Du centre-ville à Dorigny

Marquant la fin du déménagement des dernières facultés (Sciences sociales et politiques, Théologie et Lettres) du centre-ville de Lausanne au site de Dorigny, le BFSH 2 est inauguré officiellement le 9 septembre 1987. Cette deuxième étape pour les sciences humaines était déjà prévue dans le plan directeur de l’UNIL, en anticipation de la croissance du nombre d’étudiantes et d’étudiants.

Le contrat est signé en 1982 entre les trois architectes et l’État de Vaud, commanditaire du bâtiment, représenté par le Comité directeur du Bureau de construction de l’Université de Lausanne à Dorigny (BUD). Avec un dépassement d’un peu moins de 4 millions sur le budget initial, le BFSH 2 a coûté finalement plus de 78 millions de francs. Ce chantier est le plus important du canton dans les années 1980, avec celui du CHUV.

Les architectes

Le mandat de construction est confié aux architectes Jacques Dumas, Mario Bevilacqua et Jean-Luc Thibaud. En qualité d’architecte en chef du BUD, Guido Cocchi donne les noms de « valeurs sûres »de l’architecture vaudoise au Comité directeur. Aucun concours n’a lieu: Cocchi mandate directement Dumas et Bevilacqua sur la base de leurs carrières. Les deux architectes bien établis sont chargés de recruter un jeune confrère et choisissent Thibaud, que Bevilacqua connaît de l’EPFL. L’équipe est ainsi formée d’architectes différents, par leur âge, leur formation et leur style. Se répartissant les tâches entre les trois architectes et leurs collaborateurs, ils créent un bureau physique et se rencontrent au minimum une fois par semaine. Jacques Dumas prend en charge la gestion administrative et  la communication entre le bureau, le maître d’ouvrage et les tiers; Jean-Luc Thibaud s’occupe du « bureau technique » (dessinateurs, soumissions, etc.); Mario Bevilacqua gère le chantier.

Le projet

Lors de la conception du projet, deux requêtes sont formulées par le Rectorat: la possibilité de moduler les espaces, ainsi que le développement d’une architecture conceptualisant des « maisons » pour chaque section et institut. Rapidement, la grande surface habitable demandée et la volonté de s’intégrer au mieux à l’environnement de Dorigny ont poussé les architectes à trouver des solutions originales.

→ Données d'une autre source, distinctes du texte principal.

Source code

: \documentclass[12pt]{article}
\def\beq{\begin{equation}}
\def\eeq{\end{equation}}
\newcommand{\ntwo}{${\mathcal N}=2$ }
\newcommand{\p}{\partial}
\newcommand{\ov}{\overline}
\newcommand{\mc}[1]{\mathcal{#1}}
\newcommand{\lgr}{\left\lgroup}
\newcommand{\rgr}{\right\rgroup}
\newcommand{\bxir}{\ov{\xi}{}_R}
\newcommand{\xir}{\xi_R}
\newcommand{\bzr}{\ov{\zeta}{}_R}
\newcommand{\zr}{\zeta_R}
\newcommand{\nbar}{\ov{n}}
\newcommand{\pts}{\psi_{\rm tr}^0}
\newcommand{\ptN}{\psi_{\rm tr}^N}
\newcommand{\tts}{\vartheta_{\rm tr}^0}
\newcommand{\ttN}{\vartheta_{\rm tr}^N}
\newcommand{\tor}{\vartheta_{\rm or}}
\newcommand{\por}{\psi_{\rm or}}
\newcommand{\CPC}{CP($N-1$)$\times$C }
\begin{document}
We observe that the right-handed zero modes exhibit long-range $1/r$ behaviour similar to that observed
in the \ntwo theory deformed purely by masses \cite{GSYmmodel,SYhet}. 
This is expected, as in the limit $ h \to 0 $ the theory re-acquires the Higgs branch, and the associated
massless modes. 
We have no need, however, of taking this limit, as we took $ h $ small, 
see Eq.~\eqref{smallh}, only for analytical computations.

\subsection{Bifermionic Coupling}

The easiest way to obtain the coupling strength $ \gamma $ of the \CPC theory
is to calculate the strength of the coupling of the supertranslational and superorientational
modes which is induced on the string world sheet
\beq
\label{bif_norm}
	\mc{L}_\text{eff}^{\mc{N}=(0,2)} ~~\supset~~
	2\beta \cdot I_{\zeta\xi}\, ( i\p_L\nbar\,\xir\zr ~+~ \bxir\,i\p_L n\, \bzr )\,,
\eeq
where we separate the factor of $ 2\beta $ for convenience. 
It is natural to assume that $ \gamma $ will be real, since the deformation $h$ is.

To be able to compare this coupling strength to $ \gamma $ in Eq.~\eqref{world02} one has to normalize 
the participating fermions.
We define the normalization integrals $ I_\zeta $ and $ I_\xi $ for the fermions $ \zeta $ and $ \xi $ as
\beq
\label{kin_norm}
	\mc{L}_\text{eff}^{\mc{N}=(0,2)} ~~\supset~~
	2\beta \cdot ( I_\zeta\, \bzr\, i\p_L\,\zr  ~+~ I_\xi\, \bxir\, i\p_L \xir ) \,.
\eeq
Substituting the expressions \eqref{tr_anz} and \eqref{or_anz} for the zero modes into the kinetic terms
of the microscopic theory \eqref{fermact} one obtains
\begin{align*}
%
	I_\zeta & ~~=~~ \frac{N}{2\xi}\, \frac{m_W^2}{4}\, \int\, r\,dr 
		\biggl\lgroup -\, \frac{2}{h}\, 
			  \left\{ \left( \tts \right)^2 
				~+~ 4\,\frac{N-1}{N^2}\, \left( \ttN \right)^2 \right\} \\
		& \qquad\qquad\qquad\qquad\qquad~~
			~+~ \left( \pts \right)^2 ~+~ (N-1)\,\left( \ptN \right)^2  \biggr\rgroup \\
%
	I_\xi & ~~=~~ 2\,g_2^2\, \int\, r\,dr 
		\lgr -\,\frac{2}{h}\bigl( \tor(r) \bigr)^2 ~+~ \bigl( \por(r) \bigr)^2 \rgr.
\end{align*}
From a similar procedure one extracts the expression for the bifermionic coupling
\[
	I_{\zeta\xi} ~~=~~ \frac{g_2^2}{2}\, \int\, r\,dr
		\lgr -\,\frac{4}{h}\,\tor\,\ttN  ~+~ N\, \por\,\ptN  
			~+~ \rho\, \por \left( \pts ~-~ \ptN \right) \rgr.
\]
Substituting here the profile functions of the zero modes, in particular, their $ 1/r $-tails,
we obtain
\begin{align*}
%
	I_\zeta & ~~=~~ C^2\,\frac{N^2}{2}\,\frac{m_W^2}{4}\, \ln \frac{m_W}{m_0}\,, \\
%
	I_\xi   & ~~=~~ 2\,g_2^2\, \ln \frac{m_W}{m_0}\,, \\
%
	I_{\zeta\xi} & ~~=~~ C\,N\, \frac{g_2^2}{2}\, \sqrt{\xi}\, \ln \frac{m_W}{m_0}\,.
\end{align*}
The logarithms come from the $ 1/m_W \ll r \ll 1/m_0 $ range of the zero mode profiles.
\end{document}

Trois projets pour un bâtiment

Ainsi, la forme en X ou en « accordéon » permet de rallonger la façade et la surface habitable sans augmenter la longueur ni la hauteur du bâtiment. Le programme doit aussi se conformer au plan directeur; ceci est une condition déterminante du projet. Les exigences sont les suivantes: 250 bureaux pour les corps enseignant et administratif, 70 salles de séminaires (20-40 places), deux grands auditoires polyvalents (200 et 500 places), trois autres plus modestes (120 places), des salles de lecture pour les étudiantes et étudiants, et des locaux techniques. L’aménagement de zones vides est inclus dans ce programme. De plus, le BFSH2 doit respecter certains principes architecturaux imposés par le BUD sur tout le campus universitaire, notamment la hauteur des étages et du bâtiment, le dimensionnement basé sur une trame de 1.20 m, les façades en verre et aluminium, et la présence de galeries extérieures.

L’espace

Pour faire cohabiter plusieurs facultés, et en raison de la taille du bâtiment, les architectes conçoivent le BFSH2 comme une ville contenant ses propres maisons et appartements, mis en relation par des rues et des places. En effet, le plan choisi permet de distribuer tous ces espaces de manière raisonnée. L’individualité des facultés est préservée, mais la rencontre est possible, voire encouragée. Afin de rendre harmonieuse cette cohabitation des différents organes, l’organisation spatiale du bâtiment est séquentielle. Le développement est répétitif, que ce soit dans les unités de lieu de travail, dans la circulation verticale, ou dans les unités d’avant-corps. De plus, la structure modulaire est conçue pour garantir la convertibilité des affectations.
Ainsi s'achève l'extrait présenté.